9/29/2008

Help

I've looked at something so long that I have confused myself, and am now hoping to get a little help. Paul Boghossian makes the following charge against analyticity (and smart people quote this approvingly):

What could it possibly mean to say that the truth of a statement is fixed exclusively by its meaning and not by the facts? Isn't it in general true--indeed, isn't it a truism--that for any statement S

S is true iff for some p, S means that p and p?

How could the mere fact that S means that p make it the case that S is true? Doesn't it also have to be the case that p? (Nous 1996, p.364)

Now my question: Is it fair to impute to Boghossian the view that there are no S, p such that S means that p is a sufficient condition for S is true?

(The upshot: if this is fair, then I think any case where S expresses a logical truth p is a counterexample. I still the the 'truism' is true; I just don't think it establishes the claim I'm imputing to Boghossian.)

9/26/2008

jurors do the impossible

I went in for jury duty yesterday for the first time in my life. I learned a lot about the nitty-gritty mechanics of a trial. I was put into the jury box for voir dire, where the judge and the lawyers ask you a bunch of questions to determine whether they want to leave you on the jury or get a replacement. (I was tossed out.)

One thing that struck me during this voir dire questioning is that the judge asks you to do two things that, I think, are impossible.
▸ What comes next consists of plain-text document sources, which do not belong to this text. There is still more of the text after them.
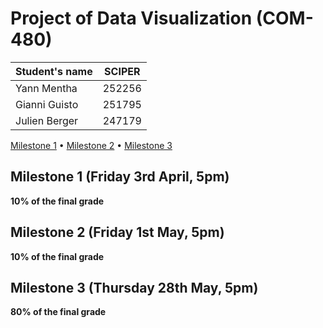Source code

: # Project of Data Visualization (COM-480)

| Student's name | SCIPER |
| -------------- | ------ |
| Yann Mentha | 252256 |
| Gianni Guisto| 251795 |
| Julien Berger| 247179 |

[Milestone 1](#milestone-1-friday-3rd-april-5pm) • [Milestone 2](#milestone-2-friday-1st-may-5pm) • [Milestone 3](#milestone-3-thursday-28th-may-5pm)

## Milestone 1 (Friday 3rd April, 5pm)

**10% of the final grade**


## Milestone 2 (Friday 1st May, 5pm)

**10% of the final grade**




## Milestone 3 (Thursday 28th May, 5pm)

**80% of the final grade**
First, he asks you if you can be completely and totally impartial. I'm not a psychologist, but I've seen plenty of studies showing that basically no one is thoroughly impartial; unconscious biases run through our thinking.

Second, the judge asks you if you can refrain from coming to a belief about the accused's guilt or innocence until you enter the jury deliberation room -- that is, after you have heard all the evidence, followed by the judge's specific instructions about the law. If you think that belief is involuntary (as many do), then this is impossible.

I recognize that these 2 things are ideals to strive for, and most likely the judge and lawyers recognize that they cannot be perfectly achieved. By re-interpreting these 2 demands to myself as ideal goals, I felt OK about agreeing to them. But I still felt weird asserting that I could do two things that, if understood literally, I think are impossible.

9/22/2008

a new job description

I just got home from the University of Utah in Salt Lake City, where I gave my talk arguing for the following slogan:
pessimistic induction + common accounts of reference = semantic anti-realism.
For the blogpost version, with a decent comment thread, see here.

Salt Lake is physically beautiful, and socially it seems to be a strange combination of hippies and Mormons. The Utah department was really great -- plus, Jim Tabery was a model host. The only thing I want to post, though, was Ron Mallon's description of my work on Carnap et al.: he characterized me as a 'boutique historian.' I don't know whether the expression is original to him, but I definitely plan to steal it to describe myself in the future.

9/05/2008

Chmess in the pages of Science

Dennett bad-mouths studying chmess, but it looks like chmessology has appeared in the latest issue of the esteemed journal Science.

Also, in case you haven't seen it, Greg Lavers wrote a good review of the Cambridge Companion to Carnap for NDPR, worth checking out.

9/01/2008

Are scientific theories full of truth-value gaps?

I'm almost done writing a paper that argues that if one accepts the pessimistic induction over the history of science, then one should be a semantic anti-realist about current science -- or should hold unorthodox views in philosophy of language. Here's the argument:

(P1) Certain claims that (a) contain terms with defective reference, or (b) exhibit presupposition failure, are neither true nor false.

(P2) Some fundamental theoretical claims of earlier science exhibit the type of (a) defective reference (e.g. 'phlogiston,' 'absolute velocity,' 'Vulcan') or (b) presupposition failure (e.g. 'Events A and B are simultaneous') described in (P1).

(C1) Therefore, some fundamental theoretical claims of earlier science are neither true nor false.

(P3) Present science probably resembles past science. [That's the step borrowed from the pessimistic induction]

(C2) Therefore, some fundamental theoretical claims of present science are neither true nor false.

The main objections, I think, are:
1. Sentences that contain non-referring terms or exhibit presupposition failure are false, not truth-valueless.
2. Specifically, natural kind terms that fail to pick out a kind/ property (e.g. 'phlogiston') do not generate truth-value gaps (even supposing proper names that fail to pick out an individual do generate truth-value gaps).

I offer replies to these objections, but none of them are absolutely decisive. So, my more tentative conclusion is that a proponent of the pessimistic induction either has to accept my original conclusion OR accept a currently unpopular position in philosophy of language -- e.g. one could justify objection 2 by appealing to a descriptivist account of natural kind terms, but that would fall afoul of the widely endorsed Kripke-Putnam arguments against such descriptivism.

I'll be giving this material as a talk at the University of Utah in a couple of weeks, so any feedback before then would be especially appreciated.